Problem statement
Give back the entries exactly, ending with the "1. DSL tanımı" line.
========
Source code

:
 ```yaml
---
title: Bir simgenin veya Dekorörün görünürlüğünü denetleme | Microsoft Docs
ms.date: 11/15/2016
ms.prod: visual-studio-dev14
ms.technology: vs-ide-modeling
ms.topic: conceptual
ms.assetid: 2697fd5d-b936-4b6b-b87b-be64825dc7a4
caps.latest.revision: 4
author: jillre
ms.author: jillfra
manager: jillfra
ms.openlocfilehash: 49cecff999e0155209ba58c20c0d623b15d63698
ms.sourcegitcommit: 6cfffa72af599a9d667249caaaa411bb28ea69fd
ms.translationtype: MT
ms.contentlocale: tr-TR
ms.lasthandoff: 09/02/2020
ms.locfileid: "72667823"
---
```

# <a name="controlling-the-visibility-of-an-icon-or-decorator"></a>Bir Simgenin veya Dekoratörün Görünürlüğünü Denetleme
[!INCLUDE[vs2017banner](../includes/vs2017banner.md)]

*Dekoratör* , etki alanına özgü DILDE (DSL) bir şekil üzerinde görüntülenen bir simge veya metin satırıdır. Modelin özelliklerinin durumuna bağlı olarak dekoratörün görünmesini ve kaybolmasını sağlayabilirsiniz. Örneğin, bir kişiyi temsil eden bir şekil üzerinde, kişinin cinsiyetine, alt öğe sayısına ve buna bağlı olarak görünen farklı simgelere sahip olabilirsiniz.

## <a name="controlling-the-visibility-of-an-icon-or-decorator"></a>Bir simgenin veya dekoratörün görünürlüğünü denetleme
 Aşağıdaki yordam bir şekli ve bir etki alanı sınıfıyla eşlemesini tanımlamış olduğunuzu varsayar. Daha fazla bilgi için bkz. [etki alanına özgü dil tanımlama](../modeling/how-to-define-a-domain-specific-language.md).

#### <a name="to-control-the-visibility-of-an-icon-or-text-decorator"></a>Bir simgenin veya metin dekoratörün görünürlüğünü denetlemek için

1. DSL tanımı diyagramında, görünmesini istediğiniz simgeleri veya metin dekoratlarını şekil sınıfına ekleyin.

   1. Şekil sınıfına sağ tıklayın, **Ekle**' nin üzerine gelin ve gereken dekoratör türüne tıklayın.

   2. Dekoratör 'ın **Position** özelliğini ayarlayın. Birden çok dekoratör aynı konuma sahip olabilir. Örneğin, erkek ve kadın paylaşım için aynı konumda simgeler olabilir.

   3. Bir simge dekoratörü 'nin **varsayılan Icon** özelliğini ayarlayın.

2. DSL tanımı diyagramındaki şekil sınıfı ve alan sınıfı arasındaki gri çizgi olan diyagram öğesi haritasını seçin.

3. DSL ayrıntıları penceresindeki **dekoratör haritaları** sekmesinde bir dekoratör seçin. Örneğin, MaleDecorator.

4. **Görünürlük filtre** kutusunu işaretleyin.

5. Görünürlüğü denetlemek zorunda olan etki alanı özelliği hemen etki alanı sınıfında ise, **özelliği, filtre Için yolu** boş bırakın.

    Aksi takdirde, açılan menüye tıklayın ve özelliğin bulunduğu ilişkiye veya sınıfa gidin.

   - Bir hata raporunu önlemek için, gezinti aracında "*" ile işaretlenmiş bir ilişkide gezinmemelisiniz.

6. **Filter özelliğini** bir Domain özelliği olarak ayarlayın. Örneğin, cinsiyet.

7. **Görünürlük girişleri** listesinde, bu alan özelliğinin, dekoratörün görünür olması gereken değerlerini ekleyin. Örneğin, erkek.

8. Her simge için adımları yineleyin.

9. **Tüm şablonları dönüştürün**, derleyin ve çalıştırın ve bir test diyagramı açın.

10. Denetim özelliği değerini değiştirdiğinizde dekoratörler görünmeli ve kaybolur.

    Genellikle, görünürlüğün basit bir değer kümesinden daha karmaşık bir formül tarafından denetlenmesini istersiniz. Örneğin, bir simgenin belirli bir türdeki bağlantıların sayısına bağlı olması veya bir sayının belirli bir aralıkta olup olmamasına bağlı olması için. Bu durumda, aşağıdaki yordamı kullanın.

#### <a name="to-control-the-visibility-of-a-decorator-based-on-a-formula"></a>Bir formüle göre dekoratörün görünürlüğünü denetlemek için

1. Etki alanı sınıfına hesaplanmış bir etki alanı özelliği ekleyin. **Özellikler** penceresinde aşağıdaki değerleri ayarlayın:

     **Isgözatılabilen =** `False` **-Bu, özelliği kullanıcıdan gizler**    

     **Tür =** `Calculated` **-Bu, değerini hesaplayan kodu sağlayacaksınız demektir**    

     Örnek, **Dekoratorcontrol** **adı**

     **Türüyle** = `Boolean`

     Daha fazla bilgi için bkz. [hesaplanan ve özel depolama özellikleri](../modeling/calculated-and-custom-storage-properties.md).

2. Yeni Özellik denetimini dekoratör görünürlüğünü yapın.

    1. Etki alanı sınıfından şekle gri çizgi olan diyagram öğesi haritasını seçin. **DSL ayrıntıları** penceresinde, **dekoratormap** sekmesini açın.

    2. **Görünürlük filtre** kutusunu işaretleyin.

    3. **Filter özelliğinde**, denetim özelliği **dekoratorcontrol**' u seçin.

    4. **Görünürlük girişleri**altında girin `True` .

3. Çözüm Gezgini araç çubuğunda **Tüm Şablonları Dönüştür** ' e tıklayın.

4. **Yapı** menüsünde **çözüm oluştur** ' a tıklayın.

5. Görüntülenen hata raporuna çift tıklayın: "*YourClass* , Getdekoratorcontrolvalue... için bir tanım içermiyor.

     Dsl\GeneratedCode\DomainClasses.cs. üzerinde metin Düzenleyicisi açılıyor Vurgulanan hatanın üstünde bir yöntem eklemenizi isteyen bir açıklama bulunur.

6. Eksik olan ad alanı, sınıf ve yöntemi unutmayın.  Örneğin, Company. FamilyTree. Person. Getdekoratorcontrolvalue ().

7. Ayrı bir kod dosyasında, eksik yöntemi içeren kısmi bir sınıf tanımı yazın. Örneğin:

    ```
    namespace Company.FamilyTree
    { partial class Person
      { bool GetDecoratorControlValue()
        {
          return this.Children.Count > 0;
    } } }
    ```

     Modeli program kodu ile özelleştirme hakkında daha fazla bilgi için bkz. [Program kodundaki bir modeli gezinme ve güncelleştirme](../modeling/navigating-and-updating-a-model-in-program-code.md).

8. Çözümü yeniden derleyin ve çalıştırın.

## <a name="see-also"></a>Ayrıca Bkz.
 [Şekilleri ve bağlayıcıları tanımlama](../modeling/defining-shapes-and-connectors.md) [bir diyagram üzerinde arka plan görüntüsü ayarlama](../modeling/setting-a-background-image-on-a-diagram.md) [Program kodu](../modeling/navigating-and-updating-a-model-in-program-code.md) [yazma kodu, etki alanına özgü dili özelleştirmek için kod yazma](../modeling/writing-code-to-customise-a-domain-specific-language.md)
========
Solution
Source code

:
 ```yaml
---
title: Bir simgenin veya Dekorörün görünürlüğünü denetleme | Microsoft Docs
ms.date: 11/15/2016
ms.prod: visual-studio-dev14
ms.technology: vs-ide-modeling
ms.topic: conceptual
ms.assetid: 2697fd5d-b936-4b6b-b87b-be64825dc7a4
caps.latest.revision: 4
author: jillre
ms.author: jillfra
manager: jillfra
ms.openlocfilehash: 49cecff999e0155209ba58c20c0d623b15d63698
ms.sourcegitcommit: 6cfffa72af599a9d667249caaaa411bb28ea69fd
ms.translationtype: MT
ms.contentlocale: tr-TR
ms.lasthandoff: 09/02/2020
ms.locfileid: "72667823"
---
```

# <a name="controlling-the-visibility-of-an-icon-or-decorator"></a>Bir Simgenin veya Dekoratörün Görünürlüğünü Denetleme
[!INCLUDE[vs2017banner](../includes/vs2017banner.md)]

*Dekoratör* , etki alanına özgü DILDE (DSL) bir şekil üzerinde görüntülenen bir simge veya metin satırıdır. Modelin özelliklerinin durumuna bağlı olarak dekoratörün görünmesini ve kaybolmasını sağlayabilirsiniz. Örneğin, bir kişiyi temsil eden bir şekil üzerinde, kişinin cinsiyetine, alt öğe sayısına ve buna bağlı olarak görünen farklı simgelere sahip olabilirsiniz.

## <a name="controlling-the-visibility-of-an-icon-or-decorator"></a>Bir simgenin veya dekoratörün görünürlüğünü denetleme
 Aşağıdaki yordam bir şekli ve bir etki alanı sınıfıyla eşlemesini tanımlamış olduğunuzu varsayar. Daha fazla bilgi için bkz. [etki alanına özgü dil tanımlama](../modeling/how-to-define-a-domain-specific-language.md).

#### <a name="to-control-the-visibility-of-an-icon-or-text-decorator"></a>Bir simgenin veya metin dekoratörün görünürlüğünü denetlemek için

1. DSL tanımı diyagramında, görünmesini istediğiniz simgeleri veya metin dekoratlarını şekil sınıfına ekleyin.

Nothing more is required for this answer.